There were plenty of things to frighten a seven-year-old on the South Side of Chicago in 1983, but nothing struck fear into my young heart like the sight of a White Sox home run at Comiskey Park.
The park’s “exploding scoreboard”—a remnant of legendary Sox owner Bill Veeck, the P. T. Barnum of baseball—would whir and send up booming fireworks every time a Sox batter hit a home run. It scared the hell out of me. And in ’83, when the Sox won the American League Western Division, they hit lots of homers.

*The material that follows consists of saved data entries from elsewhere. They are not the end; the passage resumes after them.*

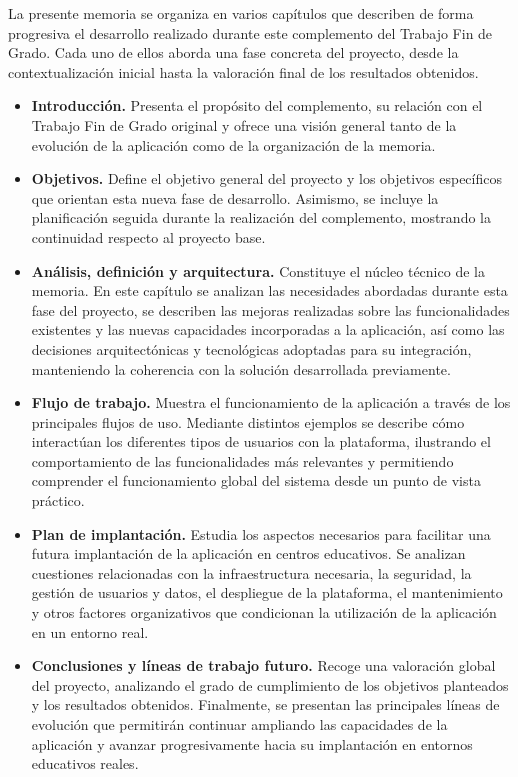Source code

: La presente memoria se organiza en varios capítulos que describen de forma progresiva el desarrollo realizado durante este complemento del Trabajo Fin de Grado. Cada uno de ellos aborda una fase concreta del proyecto, desde la contextualización inicial hasta la valoración final de los resultados obtenidos.

\begin{itemize}

    \item \textbf{Introducción.}  
    Presenta el propósito del complemento, su relación con el Trabajo Fin de Grado original y ofrece una visión general tanto de la evolución de la aplicación como de la organización de la memoria.

    \item \textbf{Objetivos.}  
    Define el objetivo general del proyecto y los objetivos específicos que orientan esta nueva fase de desarrollo. Asimismo, se incluye la planificación seguida durante la realización del complemento, mostrando la continuidad respecto al proyecto base.

    \item \textbf{Análisis, definición y arquitectura.}  
    Constituye el núcleo técnico de la memoria. En este capítulo se analizan las necesidades abordadas durante esta fase del proyecto, se describen las mejoras realizadas sobre las funcionalidades existentes y las nuevas capacidades incorporadas a la aplicación, así como las decisiones arquitectónicas y tecnológicas adoptadas para su integración, manteniendo la coherencia con la solución desarrollada previamente.

    \item \textbf{Flujo de trabajo.}  
    Muestra el funcionamiento de la aplicación a través de los principales flujos de uso. Mediante distintos ejemplos se describe cómo interactúan los diferentes tipos de usuarios con la plataforma, ilustrando el comportamiento de las funcionalidades más relevantes y permitiendo comprender el funcionamiento global del sistema desde un punto de vista práctico.

    \item \textbf{Plan de implantación.}  
    Estudia los aspectos necesarios para facilitar una futura implantación de la aplicación en centros educativos. Se analizan cuestiones relacionadas con la infraestructura necesaria, la seguridad, la gestión de usuarios y datos, el despliegue de la plataforma, el mantenimiento y otros factores organizativos que condicionan la utilización de la aplicación en un entorno real.

    \item \textbf{Conclusiones y líneas de trabajo futuro.}  
    Recoge una valoración global del proyecto, analizando el grado de cumplimiento de los objetivos planteados y los resultados obtenidos. Finalmente, se presentan las principales líneas de evolución que permitirán continuar ampliando las capacidades de la aplicación y avanzar progresivamente hacia su implantación en entornos educativos reales.

\end{itemize}




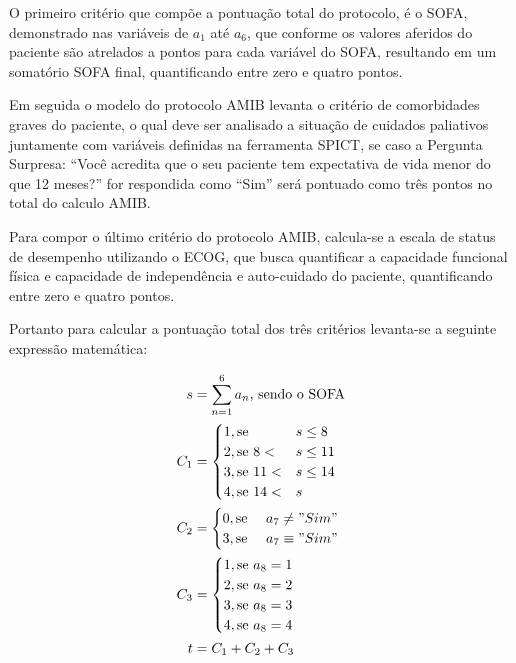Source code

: \documentclass[12pt]{article}
\begin{document}
O primeiro critério que compõe a pontuação total do protocolo, é o SOFA, demonstrado nas variáveis de $a_1$ até $a_6$, que conforme os valores aferidos do paciente são atrelados a pontos para cada variável do SOFA, resultando em um somatório SOFA final, quantificando entre zero e quatro pontos.

Em seguida o modelo do protocolo AMIB levanta o critério de comorbidades graves do paciente, o qual deve ser analisado a situação de cuidados paliativos juntamente com variáveis definidas na ferramenta SPICT, se caso a Pergunta Surpresa: “Você acredita que o seu paciente tem expectativa de vida menor do que 12 meses?” for respondida como “Sim” será pontuado como três pontos no total do calculo AMIB.

Para compor o último critério do protocolo AMIB, calcula-se a escala de status de desempenho utilizando o ECOG, que busca quantificar a capacidade funcional física e capacidade de independência e auto-cuidado do paciente, quantificando entre zero e quatro pontos.

Portanto para calcular a pontuação total dos três critérios levanta-se a seguinte expressão matemática:

\[
\begin{split}
    s &= \sum_{n=1}^{6} a_n\text{, sendo o SOFA} \\
    C_1 &= \begin{cases}
        1, \text{se } & s \le 8 \\
        2, \text{se } 8 < & s \le 11 \\
        3, \text{se } 11 < & s \le  14 \\
        4, \text{se } 14 < & s \\
    \end{cases} \\
    C_2 &= \begin{cases}
        0, \text{se } & a_7 \neq "Sim" \\
        3, \text{se } & a_7 \equiv "Sim" \\
    \end{cases} \\
    C_3 &= \begin{cases}
        1, \text{se } a_8 = 1 \\
        2, \text{se } a_8 = 2 \\
        3, \text{se } a_8 = 3 \\
        4, \text{se } a_8 = 4 \\
    \end{cases} \\
    t &= C_1 + C_2 + C_3 \\
\end{split}
\] 
\end{document}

My dad had season tickets. As a self-employed executive headhunter, he took full advantage of Reagan-era tax policy, writing off the seats as a “business” expense. That meant bringing his business partner and me to the games. Before long, whenever a Sox player hit one out of the park, I was diving into my dad’s lap, anticipating the bombardment. “You don’t have to hide,” he’d say, while his partner routinely quipped, “Helluva Sox fan.” And though he didn’t realize it then, my dad’s partner was right: those terrifying hours at Comiskey Park were turning me into a diehard White Sox fan.
And as all Sox fans know, fear of success is endemic to the South Side faithful. You get a taste of victory, and you have to look away, because you know what’s coming. Collapse.
The sports media like to make hay out of team “curses”: the Boston Red Sox got over their “Bambino” problem last year. The Chicago Cubs, on the North Side of the city, continue to labor under their own blight—they haven’t brought home a championship since 1908. And the Pale Hose? Shoeless Joe Jackson haunted our clubhouse until last month; the infamous “Black Sox” allegedly threw the 1919 World Series for the benefit of bookies. According to today’s media, the Sox have been plagued by the curse of Shoeless Joe ever since.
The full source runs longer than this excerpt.